In quantum field theory, asymptotic freedom is a property of some gauge theories that causes interactions between particles to become asymptotically weaker as the energy scale increases and the corresponding length scale decreases. (Alternatively, and perhaps contrarily, in applying an S-matrix, asymptotically free refers to free particles states in the distant past or the distant future.)
Asymptotic freedom is a feature of quantum chromodynamics (QCD), the quantum field theory of the strong interaction between quarks and gluons, the fundamental constituents of nuclear matter. Quarks interact weakly at high energies, allowing perturbative calculations. At low energies, the interaction becomes strong, leading to the confinement of quarks and gluons within composite hadrons.
The asymptotic freedom of QCD was discovered in 1973 by David Gross and Frank Wilczek, [1] and independently by David Politzer in the same year. [2] For this work all three shared the 2004 Nobel Prize in Physics. [3]
Asymptotic freedom in QCD was discovered in 1973 by David Gross and Frank Wilczek, [1] and independently by David Politzer in the same year. [2] The same phenomenon had previously been observed (in quantum electrodynamics with a charged vector field, by V.S. Vanyashin and M.V. Terent'ev in 1965; [4] and Yang–Mills theory by Iosif Khriplovich in 1969 [5] and Gerard 't Hooft in 1972 [6] [7] ), but its physical significance was not realized until the work of Gross, Wilczek and Politzer, which was recognized by the 2004 Nobel Prize in Physics. [3]
Experiments at the Stanford Linear Accelerator showed that inside protons, quarks behaved as if they were free. This was a great surprise, as many believed quarks to be tightly bound by the strong interaction, and so they should rapidly dissipate their motion by strong interaction radiation when they got violently accelerated, much like how electrons emit electromagnetic radiation when accelerated. [8]
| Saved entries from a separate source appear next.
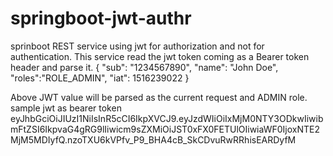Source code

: # springboot-jwt-authr
sprinboot REST service using jwt for authorization and not for authentication.
This service read the jwt token coming as a Bearer token header and parse it.
{
  "sub": "1234567890",
  "name": "John Doe",
  "roles":"ROLE_ADMIN",
  "iat": 1516239022
}

Above JWT value will be parsed as the current request and ADMIN role.
sample jwt as bearer token
eyJhbGciOiJIUzI1NiIsInR5cCI6IkpXVCJ9.eyJzdWIiOiIxMjM0NTY3ODkwIiwibmFtZSI6IkpvaG4gRG9lIiwicm9sZXMiOiJST0xFX0FETUlOIiwiaWF0IjoxNTE2MjM5MDIyfQ.nzoTXU6kVPfv_P9_BHA4cB_SkCDvuRwRRhisEARDyfM

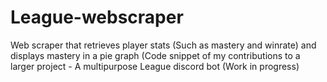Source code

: # League-webscraper
Web scraper that retrieves player stats (Such as mastery and winrate) and displays mastery in a pie graph
(Code snippet of my contributions to a larger project - A multipurpose League discord bot (Work in progress)
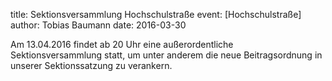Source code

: title: Sektionsversammlung Hochschulstraße
event: [Hochschulstraße]
author: Tobias Baumann
date: 2016-03-30

Am 13.04.2016 findet ab 20 Uhr eine außerordentliche Sektionsversammlung statt, um unter anderem die neue Beitragsordnung in unserer Sektionssatzung zu verankern.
The discovery was instrumental in "rehabilitating" quantum field theory. [7] Prior to 1973, many theorists suspected that field theory was fundamentally inconsistent because the interactions become infinitely strong at short distances. This phenomenon is usually called a Landau pole, and it defines the smallest length scale that a theory can describe. This problem was discovered in field theories of interacting scalars and spinors, including quantum electrodynamics (QED), and Lehmann positivity led many to suspect that it is unavoidable. [9] Asymptotically free theories become weak at short distances, there is no Landau pole, and these quantum field theories are believed to be completely consistent down to any length scale.
Electroweak theory within the Standard Model is not asymptotically free. So a Landau pole exists in the Standard Model. With the Landau pole a problem arises when Higgs boson is being considered. Quantum triviality can be used to bound or predict parameters such as the Higgs boson mass. This leads to a predictable Higgs mass in asymptotic safety scenarios. In other scenarios, interactions are weak so that any inconsistency arises at distances shorter than the Planck length. [10]
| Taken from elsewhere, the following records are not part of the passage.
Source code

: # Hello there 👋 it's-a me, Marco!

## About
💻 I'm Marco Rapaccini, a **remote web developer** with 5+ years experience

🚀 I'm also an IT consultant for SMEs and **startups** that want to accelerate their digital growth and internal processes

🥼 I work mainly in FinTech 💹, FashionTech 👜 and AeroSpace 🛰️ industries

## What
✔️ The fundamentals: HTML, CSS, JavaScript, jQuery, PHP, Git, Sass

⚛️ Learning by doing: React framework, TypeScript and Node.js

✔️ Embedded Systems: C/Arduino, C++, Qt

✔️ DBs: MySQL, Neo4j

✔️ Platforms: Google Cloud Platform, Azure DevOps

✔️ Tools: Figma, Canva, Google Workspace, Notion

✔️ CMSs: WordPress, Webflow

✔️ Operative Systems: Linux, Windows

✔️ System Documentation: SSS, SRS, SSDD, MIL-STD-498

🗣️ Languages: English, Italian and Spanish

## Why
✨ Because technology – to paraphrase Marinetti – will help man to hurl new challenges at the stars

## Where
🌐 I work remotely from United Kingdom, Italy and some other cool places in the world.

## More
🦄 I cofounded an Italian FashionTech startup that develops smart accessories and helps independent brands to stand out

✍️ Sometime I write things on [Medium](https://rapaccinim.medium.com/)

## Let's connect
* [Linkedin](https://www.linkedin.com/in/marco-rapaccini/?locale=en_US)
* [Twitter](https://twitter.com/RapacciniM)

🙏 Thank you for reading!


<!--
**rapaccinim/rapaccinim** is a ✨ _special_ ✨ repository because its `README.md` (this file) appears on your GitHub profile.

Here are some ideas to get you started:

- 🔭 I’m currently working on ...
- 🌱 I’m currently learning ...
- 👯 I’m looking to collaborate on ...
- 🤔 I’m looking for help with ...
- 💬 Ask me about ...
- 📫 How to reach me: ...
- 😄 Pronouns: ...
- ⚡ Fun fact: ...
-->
The variation in a physical coupling constant under changes of scale can be understood qualitatively as coming from the action of the field on virtual particles carrying the relevant charge. The Landau pole behavior of QED (related to quantum triviality) is a consequence of screening by virtual charged particle–antiparticle pairs, such as electron–positron pairs, in the vacuum. In the vicinity of a charge, the vacuum becomes polarized: virtual particles of opposing charge are attracted to the charge, and virtual particles of like charge are repelled. The net effect is to partially cancel out the field at any finite distance. Getting closer and closer to the central charge, one sees less and less of the effect of the vacuum, and the effective charge increases.
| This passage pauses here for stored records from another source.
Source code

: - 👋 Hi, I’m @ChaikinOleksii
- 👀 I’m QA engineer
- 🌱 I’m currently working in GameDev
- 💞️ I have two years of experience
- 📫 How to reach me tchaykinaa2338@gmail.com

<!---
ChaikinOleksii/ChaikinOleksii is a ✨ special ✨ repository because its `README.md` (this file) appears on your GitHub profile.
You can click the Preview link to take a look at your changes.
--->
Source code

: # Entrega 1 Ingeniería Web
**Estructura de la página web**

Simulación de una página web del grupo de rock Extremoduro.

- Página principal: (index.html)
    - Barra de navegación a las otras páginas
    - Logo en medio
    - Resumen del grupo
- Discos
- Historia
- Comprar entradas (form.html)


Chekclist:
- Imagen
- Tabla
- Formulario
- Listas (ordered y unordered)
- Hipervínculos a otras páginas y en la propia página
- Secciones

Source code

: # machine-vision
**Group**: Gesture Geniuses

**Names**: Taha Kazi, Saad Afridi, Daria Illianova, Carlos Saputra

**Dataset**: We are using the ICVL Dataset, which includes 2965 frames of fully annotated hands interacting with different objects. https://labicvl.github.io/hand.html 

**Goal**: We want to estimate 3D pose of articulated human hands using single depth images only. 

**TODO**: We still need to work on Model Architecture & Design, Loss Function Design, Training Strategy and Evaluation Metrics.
In QCD the same thing happens with virtual quark-antiquark pairs; they tend to screen the color charge. However, QCD has an additional wrinkle: its force-carrying particles, the gluons, themselves carry color charge, and in a different manner. Each gluon carries both a color charge and an anti-color magnetic moment. The net effect of polarization of virtual gluons in the vacuum is not to screen the field but to augment it and change its color. This is sometimes called antiscreening (color paramagnetism [11] ). Getting closer to a quark diminishes the antiscreening effect of the surrounding virtual gluons, so the contribution of this effect would be to weaken the effective charge with decreasing distance.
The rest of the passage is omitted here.